The Corporation’s decision, on the recommendation of the CCSR, was made in light of advice from the University’s Advisory Committee on Shareholder Responsibility (ACSR), which comprises four faculty members, four students, and four alumni. At the request of President Lawrence H. Summers, the CCSR had asked the ACSR to study the issue, after concerns had been expressed by members of the Harvard community about PetroChina and the situation in Darfur. A subcommittee of the ACSR, after hearing from representatives of the group urging divestment from companies doing business with Sudan and otherwise inquiring into the circumstances, prepared a report recommending divestment from PetroChina.
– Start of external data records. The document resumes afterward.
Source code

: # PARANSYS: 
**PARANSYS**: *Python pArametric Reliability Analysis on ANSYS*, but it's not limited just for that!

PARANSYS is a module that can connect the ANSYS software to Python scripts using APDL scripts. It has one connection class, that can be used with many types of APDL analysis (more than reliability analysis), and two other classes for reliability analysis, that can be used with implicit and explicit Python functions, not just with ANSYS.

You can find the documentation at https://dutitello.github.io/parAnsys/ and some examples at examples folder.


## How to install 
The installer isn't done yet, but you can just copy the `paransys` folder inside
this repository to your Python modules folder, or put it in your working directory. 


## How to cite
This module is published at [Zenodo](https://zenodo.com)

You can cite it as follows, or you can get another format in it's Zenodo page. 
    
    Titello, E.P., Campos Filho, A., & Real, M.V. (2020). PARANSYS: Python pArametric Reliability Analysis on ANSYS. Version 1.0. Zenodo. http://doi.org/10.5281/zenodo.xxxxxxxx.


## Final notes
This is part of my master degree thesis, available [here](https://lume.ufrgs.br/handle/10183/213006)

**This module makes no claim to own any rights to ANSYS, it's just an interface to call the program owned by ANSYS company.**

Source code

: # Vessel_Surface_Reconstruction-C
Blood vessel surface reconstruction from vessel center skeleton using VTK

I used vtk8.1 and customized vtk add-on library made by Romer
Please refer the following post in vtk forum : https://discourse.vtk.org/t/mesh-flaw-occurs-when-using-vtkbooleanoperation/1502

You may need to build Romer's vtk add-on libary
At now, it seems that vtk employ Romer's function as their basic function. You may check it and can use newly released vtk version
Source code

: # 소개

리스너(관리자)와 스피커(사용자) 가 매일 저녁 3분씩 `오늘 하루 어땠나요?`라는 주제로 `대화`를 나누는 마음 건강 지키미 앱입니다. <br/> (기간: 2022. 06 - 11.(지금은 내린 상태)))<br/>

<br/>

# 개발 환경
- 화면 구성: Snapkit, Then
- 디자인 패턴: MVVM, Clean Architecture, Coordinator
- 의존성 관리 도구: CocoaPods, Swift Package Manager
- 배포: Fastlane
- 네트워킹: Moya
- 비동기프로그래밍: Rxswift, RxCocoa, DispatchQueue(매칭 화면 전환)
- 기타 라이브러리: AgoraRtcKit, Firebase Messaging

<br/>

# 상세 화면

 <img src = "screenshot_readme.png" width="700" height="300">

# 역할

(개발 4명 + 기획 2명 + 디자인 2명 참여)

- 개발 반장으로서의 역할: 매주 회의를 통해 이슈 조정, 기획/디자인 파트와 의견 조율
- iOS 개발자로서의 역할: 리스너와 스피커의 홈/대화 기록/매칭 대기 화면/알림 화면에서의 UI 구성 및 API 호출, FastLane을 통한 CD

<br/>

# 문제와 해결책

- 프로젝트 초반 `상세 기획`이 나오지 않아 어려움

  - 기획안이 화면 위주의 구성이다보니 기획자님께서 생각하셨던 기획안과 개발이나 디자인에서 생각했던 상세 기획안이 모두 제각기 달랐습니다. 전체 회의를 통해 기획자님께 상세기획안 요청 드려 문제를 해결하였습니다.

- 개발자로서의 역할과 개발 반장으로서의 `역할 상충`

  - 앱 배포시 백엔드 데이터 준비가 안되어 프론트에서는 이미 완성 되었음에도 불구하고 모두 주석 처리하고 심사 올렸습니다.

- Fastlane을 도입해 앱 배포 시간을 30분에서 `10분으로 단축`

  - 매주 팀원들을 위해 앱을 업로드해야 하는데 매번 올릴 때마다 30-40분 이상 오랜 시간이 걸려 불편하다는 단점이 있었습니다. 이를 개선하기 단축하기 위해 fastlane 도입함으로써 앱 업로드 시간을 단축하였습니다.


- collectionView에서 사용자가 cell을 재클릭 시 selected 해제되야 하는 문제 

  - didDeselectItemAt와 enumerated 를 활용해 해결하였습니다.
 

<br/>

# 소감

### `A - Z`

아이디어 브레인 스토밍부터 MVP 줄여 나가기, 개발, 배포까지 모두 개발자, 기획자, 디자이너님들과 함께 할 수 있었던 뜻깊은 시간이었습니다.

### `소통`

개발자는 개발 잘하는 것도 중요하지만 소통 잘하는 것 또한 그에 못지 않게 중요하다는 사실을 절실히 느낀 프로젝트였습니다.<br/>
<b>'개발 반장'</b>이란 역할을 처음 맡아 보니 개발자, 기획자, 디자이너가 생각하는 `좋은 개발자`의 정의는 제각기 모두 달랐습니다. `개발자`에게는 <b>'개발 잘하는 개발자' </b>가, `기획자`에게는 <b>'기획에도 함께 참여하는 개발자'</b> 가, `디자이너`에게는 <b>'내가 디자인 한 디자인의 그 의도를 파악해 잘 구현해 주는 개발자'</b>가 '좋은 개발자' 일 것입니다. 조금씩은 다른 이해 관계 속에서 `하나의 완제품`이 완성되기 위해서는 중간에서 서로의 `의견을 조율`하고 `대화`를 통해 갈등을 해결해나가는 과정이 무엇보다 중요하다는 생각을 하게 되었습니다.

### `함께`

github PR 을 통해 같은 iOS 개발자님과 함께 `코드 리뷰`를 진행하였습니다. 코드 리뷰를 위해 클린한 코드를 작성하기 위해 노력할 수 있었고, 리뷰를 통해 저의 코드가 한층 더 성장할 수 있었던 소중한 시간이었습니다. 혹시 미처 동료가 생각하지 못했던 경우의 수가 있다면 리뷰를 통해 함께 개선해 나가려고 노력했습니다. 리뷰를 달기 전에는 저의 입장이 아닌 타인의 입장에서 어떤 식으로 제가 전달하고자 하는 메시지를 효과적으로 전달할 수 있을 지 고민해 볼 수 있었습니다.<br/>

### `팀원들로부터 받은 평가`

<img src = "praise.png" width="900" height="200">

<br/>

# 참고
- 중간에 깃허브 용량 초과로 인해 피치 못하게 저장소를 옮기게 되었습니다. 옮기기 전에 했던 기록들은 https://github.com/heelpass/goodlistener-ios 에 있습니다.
The full ACSR endorsed the subcommittee recommendation and forwarded the report to the CCSR, which in turn brought forward the recommendation to the Corporation.

“I want to thank the ACSR for its thoughtful consideration of these issues,” said Summers. “Divestment is not a step that Harvard takes lightly, but I believe there is a compelling case for action in these special circumstances, in light of the terrible situation still unfolding in Darfur and the leading role played by PetroChina’s parent company in the Sudanese oil industry, which is so important to the Sudanese regime.”

While affirming the strong institutional presumption against divesting stock for reasons unrelated to investment purposes, the Corporation accepted the recommendation that the extraordinary combination of circumstances presented in the case of PetroChina warrants the rare step of divestment.